A small but handy tool that pulls text out of images and reads it aloud. Upload a picture, let Azure do the heavy lifting (OCR + speech synthesis), and get both the extracted text and a downloadable audio file — all from a single browser tab.
Built with Streamlit on the frontend and Azure Cognitive Services on the backend.
- You upload an image (screenshot, photo of a document, scanned page, whatever).
- Azure's Computer Vision API reads every line of text in that image.
- Azure's Speech Service turns that text into natural-sounding speech.

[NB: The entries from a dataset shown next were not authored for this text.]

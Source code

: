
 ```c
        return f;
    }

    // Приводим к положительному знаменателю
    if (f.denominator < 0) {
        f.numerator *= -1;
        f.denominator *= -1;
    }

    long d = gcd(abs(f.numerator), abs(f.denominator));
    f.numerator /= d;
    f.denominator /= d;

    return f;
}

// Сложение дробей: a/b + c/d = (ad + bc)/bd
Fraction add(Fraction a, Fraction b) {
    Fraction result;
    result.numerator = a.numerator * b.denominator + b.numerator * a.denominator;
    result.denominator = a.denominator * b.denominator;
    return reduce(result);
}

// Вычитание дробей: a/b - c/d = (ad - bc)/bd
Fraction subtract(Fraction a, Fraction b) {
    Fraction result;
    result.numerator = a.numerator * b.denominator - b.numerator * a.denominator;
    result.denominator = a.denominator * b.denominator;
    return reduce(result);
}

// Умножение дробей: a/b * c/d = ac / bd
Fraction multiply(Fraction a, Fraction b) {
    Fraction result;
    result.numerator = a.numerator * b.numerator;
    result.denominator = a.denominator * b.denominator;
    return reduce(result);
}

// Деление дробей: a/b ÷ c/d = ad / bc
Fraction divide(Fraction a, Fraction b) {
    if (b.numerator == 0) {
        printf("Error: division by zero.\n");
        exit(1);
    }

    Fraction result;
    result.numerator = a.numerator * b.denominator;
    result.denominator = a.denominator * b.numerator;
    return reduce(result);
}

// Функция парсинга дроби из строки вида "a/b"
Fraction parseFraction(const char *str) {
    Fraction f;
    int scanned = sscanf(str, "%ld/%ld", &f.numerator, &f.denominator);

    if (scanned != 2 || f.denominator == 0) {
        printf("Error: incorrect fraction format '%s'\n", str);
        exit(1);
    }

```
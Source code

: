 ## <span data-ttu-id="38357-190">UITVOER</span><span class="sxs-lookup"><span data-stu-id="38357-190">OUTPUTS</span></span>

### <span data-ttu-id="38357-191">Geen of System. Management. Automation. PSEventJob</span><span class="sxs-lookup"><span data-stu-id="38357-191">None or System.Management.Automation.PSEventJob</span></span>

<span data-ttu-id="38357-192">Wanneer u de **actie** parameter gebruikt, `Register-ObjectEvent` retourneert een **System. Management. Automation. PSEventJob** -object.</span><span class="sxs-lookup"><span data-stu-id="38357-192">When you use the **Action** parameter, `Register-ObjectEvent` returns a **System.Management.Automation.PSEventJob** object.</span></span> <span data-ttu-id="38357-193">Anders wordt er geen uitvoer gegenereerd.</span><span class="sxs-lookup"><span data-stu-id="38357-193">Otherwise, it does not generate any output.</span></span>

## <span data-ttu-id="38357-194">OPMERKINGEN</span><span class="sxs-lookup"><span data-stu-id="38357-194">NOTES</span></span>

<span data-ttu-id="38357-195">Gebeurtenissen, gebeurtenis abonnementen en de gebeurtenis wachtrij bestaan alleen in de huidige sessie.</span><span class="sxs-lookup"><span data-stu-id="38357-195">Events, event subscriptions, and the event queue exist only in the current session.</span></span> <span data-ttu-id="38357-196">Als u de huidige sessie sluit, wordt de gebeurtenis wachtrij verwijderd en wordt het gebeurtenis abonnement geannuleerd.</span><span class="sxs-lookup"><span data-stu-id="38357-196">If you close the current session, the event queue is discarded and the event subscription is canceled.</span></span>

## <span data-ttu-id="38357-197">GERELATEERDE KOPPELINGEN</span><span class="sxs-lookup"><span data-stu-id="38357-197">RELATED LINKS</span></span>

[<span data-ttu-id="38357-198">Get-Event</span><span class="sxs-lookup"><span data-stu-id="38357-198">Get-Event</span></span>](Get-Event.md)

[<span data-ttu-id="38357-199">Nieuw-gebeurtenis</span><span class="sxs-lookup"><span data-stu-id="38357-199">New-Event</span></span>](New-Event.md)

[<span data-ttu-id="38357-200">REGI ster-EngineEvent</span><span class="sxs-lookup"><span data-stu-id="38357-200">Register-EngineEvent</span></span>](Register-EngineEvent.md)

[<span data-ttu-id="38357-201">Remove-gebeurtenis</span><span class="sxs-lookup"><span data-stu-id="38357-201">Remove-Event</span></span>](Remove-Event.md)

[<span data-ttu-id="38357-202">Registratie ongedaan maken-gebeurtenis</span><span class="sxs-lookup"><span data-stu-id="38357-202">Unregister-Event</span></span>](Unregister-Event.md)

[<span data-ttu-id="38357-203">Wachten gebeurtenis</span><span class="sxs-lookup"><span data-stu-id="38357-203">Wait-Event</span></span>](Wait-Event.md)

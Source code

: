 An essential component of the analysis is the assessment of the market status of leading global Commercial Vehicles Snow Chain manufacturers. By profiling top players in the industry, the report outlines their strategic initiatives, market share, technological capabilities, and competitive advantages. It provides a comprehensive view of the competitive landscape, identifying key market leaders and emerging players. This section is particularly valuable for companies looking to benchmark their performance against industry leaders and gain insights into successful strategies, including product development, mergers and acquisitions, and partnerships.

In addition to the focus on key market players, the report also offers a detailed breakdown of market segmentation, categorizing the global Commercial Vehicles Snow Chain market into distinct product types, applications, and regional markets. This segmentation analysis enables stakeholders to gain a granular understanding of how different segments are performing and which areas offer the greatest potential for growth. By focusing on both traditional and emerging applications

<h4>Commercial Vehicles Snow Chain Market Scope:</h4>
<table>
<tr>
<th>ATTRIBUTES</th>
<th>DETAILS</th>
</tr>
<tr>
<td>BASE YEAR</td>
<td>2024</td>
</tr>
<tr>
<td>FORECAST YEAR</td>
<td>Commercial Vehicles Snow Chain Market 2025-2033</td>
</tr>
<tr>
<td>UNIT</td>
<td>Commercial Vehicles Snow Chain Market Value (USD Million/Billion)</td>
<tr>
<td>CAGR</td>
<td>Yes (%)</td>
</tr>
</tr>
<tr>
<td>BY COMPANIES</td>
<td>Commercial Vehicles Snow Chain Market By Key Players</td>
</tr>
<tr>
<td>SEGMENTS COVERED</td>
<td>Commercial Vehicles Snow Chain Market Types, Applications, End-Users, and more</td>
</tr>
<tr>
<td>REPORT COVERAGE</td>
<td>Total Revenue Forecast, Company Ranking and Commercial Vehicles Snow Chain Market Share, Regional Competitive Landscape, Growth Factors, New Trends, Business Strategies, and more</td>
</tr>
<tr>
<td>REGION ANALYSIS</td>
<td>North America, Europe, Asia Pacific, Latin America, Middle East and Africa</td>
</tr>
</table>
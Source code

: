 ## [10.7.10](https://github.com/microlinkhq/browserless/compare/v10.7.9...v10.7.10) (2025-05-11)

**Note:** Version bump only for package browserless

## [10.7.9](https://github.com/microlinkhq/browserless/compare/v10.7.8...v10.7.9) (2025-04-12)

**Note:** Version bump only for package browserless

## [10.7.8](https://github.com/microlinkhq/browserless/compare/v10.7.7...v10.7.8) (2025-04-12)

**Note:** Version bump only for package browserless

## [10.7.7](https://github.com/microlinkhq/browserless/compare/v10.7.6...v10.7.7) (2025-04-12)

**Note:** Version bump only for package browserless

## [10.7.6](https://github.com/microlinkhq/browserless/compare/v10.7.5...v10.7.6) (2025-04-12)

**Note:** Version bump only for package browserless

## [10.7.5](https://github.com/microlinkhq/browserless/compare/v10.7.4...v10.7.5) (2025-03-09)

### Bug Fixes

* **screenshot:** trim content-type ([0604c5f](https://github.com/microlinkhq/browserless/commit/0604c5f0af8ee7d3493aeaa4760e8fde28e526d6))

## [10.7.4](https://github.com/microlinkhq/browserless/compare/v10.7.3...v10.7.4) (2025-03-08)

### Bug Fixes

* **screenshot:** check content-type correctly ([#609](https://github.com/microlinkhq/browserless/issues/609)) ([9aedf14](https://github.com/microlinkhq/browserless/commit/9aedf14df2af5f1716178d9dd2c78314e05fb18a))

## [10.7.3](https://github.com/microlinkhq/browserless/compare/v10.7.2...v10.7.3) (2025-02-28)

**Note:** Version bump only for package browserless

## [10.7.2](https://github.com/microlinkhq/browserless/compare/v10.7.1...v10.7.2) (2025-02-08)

- You get the extracted text on screen, word/character counts, and a
.wavfile you can play or download.
That's it. No accounts to create inside the app, no complicated steps.
| Layer | Tech |
|---|---|
| UI | Streamlit (Python) |
| OCR | Azure Computer Vision (Read API) |
| Speech | Azure Speech Service (Text-to-Speech) |
| Config | .env file via python-dotenv |
- Python 3.9+ installed on your machine.
- An Azure account with two resources provisioned:
- Computer Vision — for the OCR part.
- Speech Service — for text-to-speech.
git clone https://github.com/prathamtagad/Readify-AI.git
cd Readify-AIpip install -r requirements.txtCreate a .env file in the project root (there's already a template in the repo). Fill in your own credentials:
VISION_KEY=your_vision_api_key_here
VISION_ENDPOINT=https://your-resource-name.cognitiveservices.azure.com/
SPEECH_KEY=your_speech_api_key_here
SPEECH_REGION=eastus
Heads up: Never commit real API keys to a public repo. The
.envfile should be in your.gitignore.
streamlit run Abishek_sir_project_azure_ocr_to_speech.pyStreamlit will open a new browser tab at http://localhost:8501. That's your app.
- Click the upload area and pick an image (PNG, JPG, BMP, TIFF, or WebP).
- Hit "✨ Extract Text & Generate Speech".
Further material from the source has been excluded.